Records from a dataset:
>>>>

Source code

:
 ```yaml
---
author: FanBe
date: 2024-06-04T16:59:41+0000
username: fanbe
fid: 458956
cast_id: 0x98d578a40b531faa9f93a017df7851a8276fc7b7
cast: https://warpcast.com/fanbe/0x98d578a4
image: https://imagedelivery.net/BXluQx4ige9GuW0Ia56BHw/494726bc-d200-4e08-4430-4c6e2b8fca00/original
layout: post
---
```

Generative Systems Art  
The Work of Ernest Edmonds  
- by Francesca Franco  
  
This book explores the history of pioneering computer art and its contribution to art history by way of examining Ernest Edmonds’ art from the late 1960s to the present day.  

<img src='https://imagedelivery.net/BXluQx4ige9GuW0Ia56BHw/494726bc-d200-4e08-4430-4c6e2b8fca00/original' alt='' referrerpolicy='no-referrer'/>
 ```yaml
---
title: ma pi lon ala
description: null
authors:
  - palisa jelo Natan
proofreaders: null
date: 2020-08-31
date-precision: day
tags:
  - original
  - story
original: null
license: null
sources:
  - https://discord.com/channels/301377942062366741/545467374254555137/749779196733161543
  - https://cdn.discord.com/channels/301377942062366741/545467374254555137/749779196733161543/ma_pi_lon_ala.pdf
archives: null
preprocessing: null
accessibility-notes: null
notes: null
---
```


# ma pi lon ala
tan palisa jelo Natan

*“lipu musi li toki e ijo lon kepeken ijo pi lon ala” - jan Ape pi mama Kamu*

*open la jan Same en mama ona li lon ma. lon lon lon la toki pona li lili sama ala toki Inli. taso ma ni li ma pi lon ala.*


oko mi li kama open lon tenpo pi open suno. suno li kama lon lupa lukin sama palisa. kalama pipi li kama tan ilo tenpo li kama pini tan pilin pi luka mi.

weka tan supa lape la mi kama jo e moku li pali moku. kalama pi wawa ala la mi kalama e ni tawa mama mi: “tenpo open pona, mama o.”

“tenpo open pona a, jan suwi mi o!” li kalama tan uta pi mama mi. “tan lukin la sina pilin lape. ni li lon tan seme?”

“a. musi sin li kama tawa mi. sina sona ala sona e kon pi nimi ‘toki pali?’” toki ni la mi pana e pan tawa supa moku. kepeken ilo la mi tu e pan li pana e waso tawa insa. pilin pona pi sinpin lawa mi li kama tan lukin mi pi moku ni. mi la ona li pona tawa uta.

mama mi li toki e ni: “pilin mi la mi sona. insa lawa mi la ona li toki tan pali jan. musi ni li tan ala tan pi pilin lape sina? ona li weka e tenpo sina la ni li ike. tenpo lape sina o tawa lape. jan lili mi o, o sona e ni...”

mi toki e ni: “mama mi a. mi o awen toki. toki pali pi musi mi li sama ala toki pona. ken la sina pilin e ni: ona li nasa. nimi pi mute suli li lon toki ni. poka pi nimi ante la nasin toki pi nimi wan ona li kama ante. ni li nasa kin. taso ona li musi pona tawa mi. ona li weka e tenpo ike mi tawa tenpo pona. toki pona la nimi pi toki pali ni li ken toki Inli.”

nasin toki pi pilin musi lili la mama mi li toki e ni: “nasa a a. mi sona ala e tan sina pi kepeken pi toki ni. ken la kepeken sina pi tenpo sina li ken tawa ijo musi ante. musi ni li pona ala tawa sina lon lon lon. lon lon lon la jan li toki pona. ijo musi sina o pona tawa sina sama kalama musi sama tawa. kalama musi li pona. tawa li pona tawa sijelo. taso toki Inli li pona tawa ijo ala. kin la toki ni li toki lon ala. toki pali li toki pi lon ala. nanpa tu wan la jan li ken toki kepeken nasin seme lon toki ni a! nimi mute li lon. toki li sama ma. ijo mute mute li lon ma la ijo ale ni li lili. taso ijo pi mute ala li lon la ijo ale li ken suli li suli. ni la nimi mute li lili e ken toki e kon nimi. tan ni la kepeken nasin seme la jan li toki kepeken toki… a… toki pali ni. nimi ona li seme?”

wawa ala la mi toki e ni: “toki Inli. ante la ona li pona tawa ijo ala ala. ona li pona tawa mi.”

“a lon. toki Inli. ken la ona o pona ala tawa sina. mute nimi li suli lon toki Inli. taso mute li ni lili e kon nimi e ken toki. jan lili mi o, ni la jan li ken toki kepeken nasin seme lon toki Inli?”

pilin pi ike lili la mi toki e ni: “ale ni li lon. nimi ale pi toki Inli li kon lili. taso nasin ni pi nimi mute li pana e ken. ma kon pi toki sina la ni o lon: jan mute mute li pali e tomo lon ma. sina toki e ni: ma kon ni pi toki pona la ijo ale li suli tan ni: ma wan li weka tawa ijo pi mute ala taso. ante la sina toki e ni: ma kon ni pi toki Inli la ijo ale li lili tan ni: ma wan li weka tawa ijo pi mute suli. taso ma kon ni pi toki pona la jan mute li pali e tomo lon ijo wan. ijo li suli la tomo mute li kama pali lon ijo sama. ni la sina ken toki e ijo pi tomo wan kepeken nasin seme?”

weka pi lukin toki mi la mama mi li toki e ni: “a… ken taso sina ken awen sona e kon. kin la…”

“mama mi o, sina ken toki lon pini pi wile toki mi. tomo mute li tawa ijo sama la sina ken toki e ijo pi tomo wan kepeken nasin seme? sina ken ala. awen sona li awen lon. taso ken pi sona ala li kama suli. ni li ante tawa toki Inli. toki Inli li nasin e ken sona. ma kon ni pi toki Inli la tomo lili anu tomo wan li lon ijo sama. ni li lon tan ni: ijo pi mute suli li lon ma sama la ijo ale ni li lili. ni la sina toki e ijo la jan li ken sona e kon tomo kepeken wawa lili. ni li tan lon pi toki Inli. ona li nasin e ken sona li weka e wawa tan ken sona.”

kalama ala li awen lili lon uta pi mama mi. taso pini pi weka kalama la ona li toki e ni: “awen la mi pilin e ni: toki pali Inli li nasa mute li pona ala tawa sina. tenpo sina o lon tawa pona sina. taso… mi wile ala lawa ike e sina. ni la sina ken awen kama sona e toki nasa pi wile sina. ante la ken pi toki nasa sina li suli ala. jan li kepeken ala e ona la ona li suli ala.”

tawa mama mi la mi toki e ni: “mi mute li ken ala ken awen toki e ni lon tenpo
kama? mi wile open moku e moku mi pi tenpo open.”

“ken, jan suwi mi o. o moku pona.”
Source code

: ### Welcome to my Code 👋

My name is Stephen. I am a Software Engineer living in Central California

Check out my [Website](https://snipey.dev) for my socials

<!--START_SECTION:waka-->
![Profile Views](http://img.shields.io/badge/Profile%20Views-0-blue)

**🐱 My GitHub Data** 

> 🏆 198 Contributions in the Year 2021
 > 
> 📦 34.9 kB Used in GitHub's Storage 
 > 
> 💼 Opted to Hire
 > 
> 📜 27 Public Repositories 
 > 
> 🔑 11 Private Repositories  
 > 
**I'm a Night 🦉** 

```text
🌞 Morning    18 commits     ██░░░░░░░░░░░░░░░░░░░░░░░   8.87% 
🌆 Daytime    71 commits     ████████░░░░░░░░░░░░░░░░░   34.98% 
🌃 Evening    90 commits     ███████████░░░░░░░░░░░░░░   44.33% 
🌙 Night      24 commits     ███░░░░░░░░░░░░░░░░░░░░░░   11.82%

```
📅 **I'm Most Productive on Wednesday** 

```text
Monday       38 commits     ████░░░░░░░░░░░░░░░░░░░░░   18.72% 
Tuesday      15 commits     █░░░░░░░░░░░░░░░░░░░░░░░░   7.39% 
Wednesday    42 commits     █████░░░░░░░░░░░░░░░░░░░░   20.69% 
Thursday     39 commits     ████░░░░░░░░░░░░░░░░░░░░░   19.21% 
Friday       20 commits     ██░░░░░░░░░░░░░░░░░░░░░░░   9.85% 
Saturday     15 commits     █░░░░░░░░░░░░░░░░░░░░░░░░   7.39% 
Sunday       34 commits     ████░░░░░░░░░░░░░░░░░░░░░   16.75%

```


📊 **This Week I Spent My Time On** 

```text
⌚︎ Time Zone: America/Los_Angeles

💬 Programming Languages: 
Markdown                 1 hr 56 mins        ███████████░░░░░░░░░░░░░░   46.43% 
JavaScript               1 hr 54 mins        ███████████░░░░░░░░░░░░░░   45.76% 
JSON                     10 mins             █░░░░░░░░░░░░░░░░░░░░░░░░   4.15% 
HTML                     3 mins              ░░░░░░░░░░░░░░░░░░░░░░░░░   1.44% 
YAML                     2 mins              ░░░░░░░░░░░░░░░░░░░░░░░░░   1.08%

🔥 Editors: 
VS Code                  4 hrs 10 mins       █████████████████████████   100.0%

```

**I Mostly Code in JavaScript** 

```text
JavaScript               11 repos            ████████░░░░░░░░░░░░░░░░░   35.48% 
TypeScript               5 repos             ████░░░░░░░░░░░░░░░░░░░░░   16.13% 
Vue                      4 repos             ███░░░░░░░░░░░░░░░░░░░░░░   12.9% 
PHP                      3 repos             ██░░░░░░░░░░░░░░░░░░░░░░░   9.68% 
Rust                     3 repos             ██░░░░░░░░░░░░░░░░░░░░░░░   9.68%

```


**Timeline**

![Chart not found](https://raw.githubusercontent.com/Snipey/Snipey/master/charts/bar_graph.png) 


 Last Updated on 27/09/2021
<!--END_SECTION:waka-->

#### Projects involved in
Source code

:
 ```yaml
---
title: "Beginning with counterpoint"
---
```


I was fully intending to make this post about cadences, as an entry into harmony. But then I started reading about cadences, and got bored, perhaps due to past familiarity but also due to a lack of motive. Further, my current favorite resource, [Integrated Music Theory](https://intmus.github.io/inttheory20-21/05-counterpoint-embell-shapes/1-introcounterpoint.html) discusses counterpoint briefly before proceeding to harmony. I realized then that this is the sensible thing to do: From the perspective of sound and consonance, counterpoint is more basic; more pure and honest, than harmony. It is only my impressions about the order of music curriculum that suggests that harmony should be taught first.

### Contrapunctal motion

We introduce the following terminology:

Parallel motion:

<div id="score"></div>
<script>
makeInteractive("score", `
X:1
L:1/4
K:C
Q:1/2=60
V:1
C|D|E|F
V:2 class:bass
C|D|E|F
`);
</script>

<<<<

Exercise goal - List all lines from the entries that include the word "palisa".

Answer for the task -
  - palisa jelo Natan
tan palisa jelo Natan
oko mi li kama open lon tenpo pi open suno. suno li kama lon lupa lukin sama palisa. kalama pipi li kama tan ilo tenpo li kama pini tan pilin pi luka mi.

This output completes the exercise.